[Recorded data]
-- -- --

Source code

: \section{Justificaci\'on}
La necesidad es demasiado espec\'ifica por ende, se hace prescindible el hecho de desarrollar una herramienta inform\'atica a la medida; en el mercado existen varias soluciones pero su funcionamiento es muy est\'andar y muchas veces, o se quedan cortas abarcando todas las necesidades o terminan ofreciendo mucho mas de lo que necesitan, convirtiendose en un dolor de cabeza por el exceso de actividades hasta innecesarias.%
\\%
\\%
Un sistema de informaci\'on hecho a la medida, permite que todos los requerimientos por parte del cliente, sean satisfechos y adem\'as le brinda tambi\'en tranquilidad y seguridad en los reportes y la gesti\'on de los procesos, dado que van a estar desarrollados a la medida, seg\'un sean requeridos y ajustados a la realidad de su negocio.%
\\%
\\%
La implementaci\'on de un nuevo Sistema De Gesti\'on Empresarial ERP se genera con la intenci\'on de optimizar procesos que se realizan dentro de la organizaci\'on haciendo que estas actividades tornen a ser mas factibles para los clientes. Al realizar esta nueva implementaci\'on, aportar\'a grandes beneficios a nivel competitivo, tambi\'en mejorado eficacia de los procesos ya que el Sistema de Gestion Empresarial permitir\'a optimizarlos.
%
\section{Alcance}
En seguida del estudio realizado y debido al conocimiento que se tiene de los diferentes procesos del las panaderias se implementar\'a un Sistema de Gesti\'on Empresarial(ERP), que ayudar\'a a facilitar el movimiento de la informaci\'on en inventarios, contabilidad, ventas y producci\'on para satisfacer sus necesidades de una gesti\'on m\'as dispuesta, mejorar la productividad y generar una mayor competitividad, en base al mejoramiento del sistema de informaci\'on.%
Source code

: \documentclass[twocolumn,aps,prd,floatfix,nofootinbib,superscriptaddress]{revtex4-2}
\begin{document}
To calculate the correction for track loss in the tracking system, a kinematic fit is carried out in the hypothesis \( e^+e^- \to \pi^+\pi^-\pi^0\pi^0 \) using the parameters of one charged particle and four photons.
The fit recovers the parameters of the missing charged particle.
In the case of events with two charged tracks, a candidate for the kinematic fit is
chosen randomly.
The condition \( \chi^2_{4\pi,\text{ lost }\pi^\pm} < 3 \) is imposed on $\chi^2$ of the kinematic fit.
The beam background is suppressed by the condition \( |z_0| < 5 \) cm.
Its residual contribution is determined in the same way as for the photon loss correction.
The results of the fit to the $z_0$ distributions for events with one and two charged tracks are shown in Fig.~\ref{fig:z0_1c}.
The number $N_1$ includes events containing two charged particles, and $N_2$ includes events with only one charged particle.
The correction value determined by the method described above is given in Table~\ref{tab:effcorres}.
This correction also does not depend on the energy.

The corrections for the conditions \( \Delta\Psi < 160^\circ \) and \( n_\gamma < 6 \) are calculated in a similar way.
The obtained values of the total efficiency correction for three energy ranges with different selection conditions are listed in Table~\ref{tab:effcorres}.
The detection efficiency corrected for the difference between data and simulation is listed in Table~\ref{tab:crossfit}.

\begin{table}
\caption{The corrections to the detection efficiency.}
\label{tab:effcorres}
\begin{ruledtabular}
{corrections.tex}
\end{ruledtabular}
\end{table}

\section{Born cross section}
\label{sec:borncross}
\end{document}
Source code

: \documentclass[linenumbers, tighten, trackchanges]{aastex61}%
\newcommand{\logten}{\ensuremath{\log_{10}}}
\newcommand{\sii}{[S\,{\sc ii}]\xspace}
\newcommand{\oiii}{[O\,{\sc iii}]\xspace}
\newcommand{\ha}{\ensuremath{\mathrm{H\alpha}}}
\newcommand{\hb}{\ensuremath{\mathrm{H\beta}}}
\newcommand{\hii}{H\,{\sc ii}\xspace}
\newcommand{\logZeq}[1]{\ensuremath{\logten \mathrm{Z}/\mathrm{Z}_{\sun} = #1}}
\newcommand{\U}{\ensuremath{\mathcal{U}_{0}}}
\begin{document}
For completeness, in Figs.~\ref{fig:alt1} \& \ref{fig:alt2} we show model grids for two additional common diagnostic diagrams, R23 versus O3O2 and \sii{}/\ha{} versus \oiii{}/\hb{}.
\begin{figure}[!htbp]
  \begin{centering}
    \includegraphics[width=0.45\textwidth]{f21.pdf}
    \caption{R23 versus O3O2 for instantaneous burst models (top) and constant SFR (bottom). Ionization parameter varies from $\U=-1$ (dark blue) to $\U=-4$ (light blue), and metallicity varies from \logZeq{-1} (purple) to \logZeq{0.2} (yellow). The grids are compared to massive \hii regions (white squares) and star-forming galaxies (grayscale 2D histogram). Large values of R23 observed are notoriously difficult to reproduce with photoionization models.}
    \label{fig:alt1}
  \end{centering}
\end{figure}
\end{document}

-- -- --

-- Action item --
An exact copy of the data, with every line intact, is the required answer.

-- Response box --
Source code

: \section{Justificaci\'on}
La necesidad es demasiado espec\'ifica por ende, se hace prescindible el hecho de desarrollar una herramienta inform\'atica a la medida; en el mercado existen varias soluciones pero su funcionamiento es muy est\'andar y muchas veces, o se quedan cortas abarcando todas las necesidades o terminan ofreciendo mucho mas de lo que necesitan, convirtiendose en un dolor de cabeza por el exceso de actividades hasta innecesarias.%
\\%
\\%
Un sistema de informaci\'on hecho a la medida, permite que todos los requerimientos por parte del cliente, sean satisfechos y adem\'as le brinda tambi\'en tranquilidad y seguridad en los reportes y la gesti\'on de los procesos, dado que van a estar desarrollados a la medida, seg\'un sean requeridos y ajustados a la realidad de su negocio.%
\\%
\\%
La implementaci\'on de un nuevo Sistema De Gesti\'on Empresarial ERP se genera con la intenci\'on de optimizar procesos que se realizan dentro de la organizaci\'on haciendo que estas actividades tornen a ser mas factibles para los clientes. Al realizar esta nueva implementaci\'on, aportar\'a grandes beneficios a nivel competitivo, tambi\'en mejorado eficacia de los procesos ya que el Sistema de Gestion Empresarial permitir\'a optimizarlos.
%
\section{Alcance}
En seguida del estudio realizado y debido al conocimiento que se tiene de los diferentes procesos del las panaderias se implementar\'a un Sistema de Gesti\'on Empresarial(ERP), que ayudar\'a a facilitar el movimiento de la informaci\'on en inventarios, contabilidad, ventas y producci\'on para satisfacer sus necesidades de una gesti\'on m\'as dispuesta, mejorar la productividad y generar una mayor competitividad, en base al mejoramiento del sistema de informaci\'on.%
Source code

: \documentclass[twocolumn,aps,prd,floatfix,nofootinbib,superscriptaddress]{revtex4-2}
\begin{document}
To calculate the correction for track loss in the tracking system, a kinematic fit is carried out in the hypothesis \( e^+e^- \to \pi^+\pi^-\pi^0\pi^0 \) using the parameters of one charged particle and four photons.
The fit recovers the parameters of the missing charged particle.
In the case of events with two charged tracks, a candidate for the kinematic fit is
chosen randomly.
The condition \( \chi^2_{4\pi,\text{ lost }\pi^\pm} < 3 \) is imposed on $\chi^2$ of the kinematic fit.
The beam background is suppressed by the condition \( |z_0| < 5 \) cm.
Its residual contribution is determined in the same way as for the photon loss correction.
The results of the fit to the $z_0$ distributions for events with one and two charged tracks are shown in Fig.~\ref{fig:z0_1c}.
The number $N_1$ includes events containing two charged particles, and $N_2$ includes events with only one charged particle.
The correction value determined by the method described above is given in Table~\ref{tab:effcorres}.
This correction also does not depend on the energy.

The corrections for the conditions \( \Delta\Psi < 160^\circ \) and \( n_\gamma < 6 \) are calculated in a similar way.
The obtained values of the total efficiency correction for three energy ranges with different selection conditions are listed in Table~\ref{tab:effcorres}.
The detection efficiency corrected for the difference between data and simulation is listed in Table~\ref{tab:crossfit}.

\begin{table}
\caption{The corrections to the detection efficiency.}
\label{tab:effcorres}
\begin{ruledtabular}
{corrections.tex}
\end{ruledtabular}
\end{table}

\section{Born cross section}
\label{sec:borncross}
\end{document}
Source code

: \documentclass[linenumbers, tighten, trackchanges]{aastex61}%
\newcommand{\logten}{\ensuremath{\log_{10}}}
\newcommand{\sii}{[S\,{\sc ii}]\xspace}
\newcommand{\oiii}{[O\,{\sc iii}]\xspace}
\newcommand{\ha}{\ensuremath{\mathrm{H\alpha}}}
\newcommand{\hb}{\ensuremath{\mathrm{H\beta}}}
\newcommand{\hii}{H\,{\sc ii}\xspace}
\newcommand{\logZeq}[1]{\ensuremath{\logten \mathrm{Z}/\mathrm{Z}_{\sun} = #1}}
\newcommand{\U}{\ensuremath{\mathcal{U}_{0}}}
\begin{document}
For completeness, in Figs.~\ref{fig:alt1} \& \ref{fig:alt2} we show model grids for two additional common diagnostic diagrams, R23 versus O3O2 and \sii{}/\ha{} versus \oiii{}/\hb{}.
\begin{figure}[!htbp]
  \begin{centering}
    \includegraphics[width=0.45\textwidth]{f21.pdf}
    \caption{R23 versus O3O2 for instantaneous burst models (top) and constant SFR (bottom). Ionization parameter varies from $\U=-1$ (dark blue) to $\U=-4$ (light blue), and metallicity varies from \logZeq{-1} (purple) to \logZeq{0.2} (yellow). The grids are compared to massive \hii regions (white squares) and star-forming galaxies (grayscale 2D histogram). Large values of R23 observed are notoriously difficult to reproduce with photoionization models.}
    \label{fig:alt1}
  \end{centering}
\end{figure}
\end{document}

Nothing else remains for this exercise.